曲の練習はするけど、ハノンやツェルニーなどの基本教材をするのは嫌がりますというお悩み相談を受けることがたまにあります。
ピアノは、指を使う運動でもありますので、まず大曲を弾くのであれば、指が動かないと弾けるようにはなりません。
「好きな曲だけみてもらえないか?」とご師事されている先生におっしゃることはありますか?
例えば、好きな曲がベートーベンの悲愴の第3楽章としましょう。まだ2年くらいの習いたての方が年齢にもよりますが、原曲でこのような曲を弾きたいという場合、譜読みはまず、大変ですし、指はきっと思うようには動かないかと思います。
私は、指導していて思うのですが、やっぱり何か習得したいと思った場合、順番があると思います。クラシックにおいては、4期に分かれています。バロック時代、クラシック時代、ロマン派時代、近現代時代。歴史と使用した楽器、またどの時代にどのような作曲家がいて、どのような手法を用いて曲を作曲し、どのような楽器でそれを演奏したのかなど、予め勉強しないと、ペダルのない時代にペダルを入れてしまったり、色々と演奏に支障がおきます。ですので、クラシックピアノを学ぶ場合は、まずはベートーベンのようにクラシック時代から弾いていくのではなく、バロック時代の様式を学び、それからソナタ形式のクラシック時代へ進めていくのが大切だと考えます。

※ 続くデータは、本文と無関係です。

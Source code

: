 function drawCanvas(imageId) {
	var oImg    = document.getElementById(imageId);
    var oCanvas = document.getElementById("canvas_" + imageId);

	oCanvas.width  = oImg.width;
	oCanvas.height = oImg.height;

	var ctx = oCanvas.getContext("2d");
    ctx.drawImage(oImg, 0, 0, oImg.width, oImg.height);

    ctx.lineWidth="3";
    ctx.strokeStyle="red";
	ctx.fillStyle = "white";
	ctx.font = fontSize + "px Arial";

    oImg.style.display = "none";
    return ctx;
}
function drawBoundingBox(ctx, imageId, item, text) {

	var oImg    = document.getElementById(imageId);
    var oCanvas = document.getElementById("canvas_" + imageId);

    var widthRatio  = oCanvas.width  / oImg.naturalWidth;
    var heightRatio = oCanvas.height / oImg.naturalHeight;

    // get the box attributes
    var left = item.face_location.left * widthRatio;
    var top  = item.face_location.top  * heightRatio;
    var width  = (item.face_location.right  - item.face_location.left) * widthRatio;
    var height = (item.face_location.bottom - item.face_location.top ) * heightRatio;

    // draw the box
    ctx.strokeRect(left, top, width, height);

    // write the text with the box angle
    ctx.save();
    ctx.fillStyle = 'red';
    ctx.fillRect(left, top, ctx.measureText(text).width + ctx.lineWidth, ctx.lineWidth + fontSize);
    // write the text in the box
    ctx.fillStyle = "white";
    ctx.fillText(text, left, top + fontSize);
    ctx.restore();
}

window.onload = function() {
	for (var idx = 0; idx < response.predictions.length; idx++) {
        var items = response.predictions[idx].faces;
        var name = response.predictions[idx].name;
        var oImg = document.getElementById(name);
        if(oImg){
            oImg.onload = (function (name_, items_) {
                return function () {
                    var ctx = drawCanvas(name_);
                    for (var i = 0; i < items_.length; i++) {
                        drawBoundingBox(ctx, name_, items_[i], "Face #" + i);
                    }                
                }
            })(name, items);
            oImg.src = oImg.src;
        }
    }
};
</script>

そうして学んでいけば、クラシック時代、ロマン派時代と渡っていくときに、いかに「バロック時代を学ぶことが大切なのか」を実感するでしょう。それを学ばずにソナタを弾いたりしても理解して弾いているというのは言いがたいと思います。
私も人の親です。我が子を早く上達させたい!
そう思う気持ちはよくわかります。しかしながら、早道はありません。ないと思ってください。もし、きちんと学びたいのではあれば、時代順に勉強しましょう。じっくり丁寧に学びましょう。
ハノンや基礎教本をしっかり活用し、技術と指の独立運動をしっかりしましょう。苦手な運指のフレーズなどが解決し、ピアノがより音楽的になるはずです。非常に大切なことです。
ハノンだけでも初心者は最低20分くらい、準備運動と思って頑張りましょうね! それを続けていけば、どんどん上達するはずです。決してレッスン前に少しだけ練習して、レッスンに伺うなどということのないように、しっかり学ぶために、習得できるように頑張りましょう!! また、おうちの方のお声掛けは大切ですね! 万が一でも、「こんなの練習して何になるんだろうね?!」なんていう発言はしないようにしましょう。子どもは親が話すことをよく考え、感じる子が多いので、「これはきっとピアノが弾けるようになるためにとても大切な教本だよ、ママと一緒に頑張ろう」と前向きになれるようなお声掛けをしましょう♪
いつも、ご自身のお子さんが名曲を弾けるようになった姿を想像していけば楽しくなりますよ。
それから、ピアノは弾けるようになるまで最低10年くらいはかかると思ってくださいね!
5年、6年ではまだまだ! それから先が大切です。